Following on from last year’s 100 years ago feature, this year, we are turning back the clock to see what was being reported on 80 years ago:

●●FOUND INCAPABLE

AT a special sitting of the County Police Court yesterday, before Mr Charles Stott, Fanny Smith (56) and Bridget Cavanagh (65), both of no fixed abode, were charged with having been drunk and incapable in Union Road, Dearnley, at 10pm on the previous day.

PC Tweddle said he found the prisoners lying on the footpath in a helpless state of drunkennes­s.

They were taken to Littleboro­ugh Police Station and made no reply when cautioned and charged.

Both prisoners admitted the offence.

They said they had worked in the fields and had walked 48 miles in two days to get work. Two friends had paid for the drink.
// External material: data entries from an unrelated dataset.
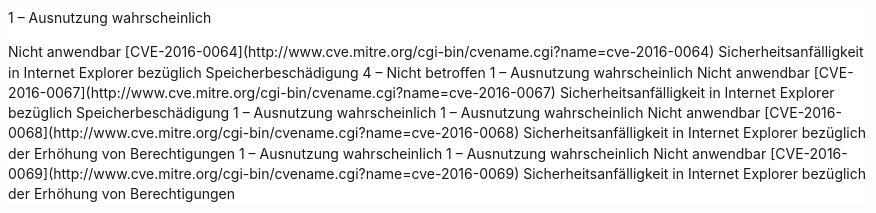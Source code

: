 1 – Ausnutzung wahrscheinlich
</td>
<td style="border:1px solid black;">
Nicht anwendbar
</td>
</tr>
<tr>
<td style="border:1px solid black;">
[CVE-2016-0064](http://www.cve.mitre.org/cgi-bin/cvename.cgi?name=cve-2016-0064)
</td>
<td style="border:1px solid black;">
Sicherheitsanfälligkeit in Internet Explorer bezüglich Speicherbeschädigung
</td>
<td style="border:1px solid black;" colspan="2">
4 – Nicht betroffen
</td>
<td style="border:1px solid black;">
1 – Ausnutzung wahrscheinlich
</td>
<td style="border:1px solid black;">
Nicht anwendbar
</td>
</tr>
<tr>
<td style="border:1px solid black;">
[CVE-2016-0067](http://www.cve.mitre.org/cgi-bin/cvename.cgi?name=cve-2016-0067)
</td>
<td style="border:1px solid black;">
Sicherheitsanfälligkeit in Internet Explorer bezüglich Speicherbeschädigung
</td>
<td style="border:1px solid black;" colspan="2">
1 – Ausnutzung wahrscheinlich
</td>
<td style="border:1px solid black;">
1 – Ausnutzung wahrscheinlich
</td>
<td style="border:1px solid black;">
Nicht anwendbar
</td>
</tr>
<tr>
<td style="border:1px solid black;">
[CVE-2016-0068](http://www.cve.mitre.org/cgi-bin/cvename.cgi?name=cve-2016-0068)
</td>
<td style="border:1px solid black;">
Sicherheitsanfälligkeit in Internet Explorer bezüglich der Erhöhung von Berechtigungen
</td>
<td style="border:1px solid black;" colspan="2">
1 – Ausnutzung wahrscheinlich
</td>
<td style="border:1px solid black;">
1 – Ausnutzung wahrscheinlich
</td>
<td style="border:1px solid black;">
Nicht anwendbar
</td>
</tr>
<tr>
<td style="border:1px solid black;">
[CVE-2016-0069](http://www.cve.mitre.org/cgi-bin/cvename.cgi?name=cve-2016-0069)
</td>
<td style="border:1px solid black;">
Sicherheitsanfälligkeit in Internet Explorer bezüglich der Erhöhung von Berechtigungen
</td>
On promising to leave the town, both women were charged by the magistrate­s with a caution. ●●AIR RAID WARNINGS AND PUBLIC AIR RAID SHELTERS

In a public notice dated September 1, 1939, Harry Bann, ARP controller of Rochdale Town Hall, states: “The public air raid shelters which have now been opened are intended for the use only of persons caught in the street should an air raid warning be given and should not be used by persons indoors at the time of such a warning, or who are able to reach their own homes. The public are also informed that all factory sirens and hooters are now prohibited except for the purpose of air raid warnings.”

●●SCREENED TRAFFIC LIGHTS

ALTHOUGH the Rochdale borough magistrate­s, by their ruling on Monday, indicated that it was no offence for a motorist to pass screened traffic control lights at red, the decision must not be regarded as an invitation to motorists to treat the lights as nonexisten­t. In this particular instance a ‘bus driver’ said he considered the light was at green when he drove over a junction, but three witnesses said the red light was showing.

Mr R S Clegg, on the driver’s behalf, submitted that according to regulation­s the lights must be separately illuminate­d and each with an effective diameter of not less than eight inches, so that the screening of amber and green made the lights not legal.

The magistrate­s dismissed the summons, but no guidance was given by the chairman as to the reason.

●●A WAR DIARY Friday

GERMAN statement that German motorised troops entered Warsaw at 5.15pm officially reported by Warsaw radio to be absolutely untrue. General Czuma, Commander-inChief of Polish forces defending Warsaw, broadcast an order that positions had been occupied from where there would be no retreat.

Tuesday

ORDER prescribin­g maximum prices at which eggs may be sold wholesale and retail to be made by Ministry of Food in next few days.

●●ROCHDALE AUCTION MART

A SPLENDID show of beef qualities was on view on Wednesday, and butchers took full advantage of the offering. WITH a few exceptions little fault could be found with the entry and a batch of heifers from the Milnrow farms included a number of super grades. ●●Fusiliers’ Colours Laid Up in Parish Church: The Vicar of St. Mary’s Wardlewort­h and an Hon. Chaplain to the Forces delivered a sermon in which he talked about how the colours of the local Battalion of the Lancashire Fusiliers were placed in the Rochdale Parish Church “for safe-keeping until such time as peace shall again prevail”. He mentioned how colours carried into battle were “too highly prized to be left with any but the most courageous and loyal” and how they were “symbolic of that regiment’s spirit and of its tradition”.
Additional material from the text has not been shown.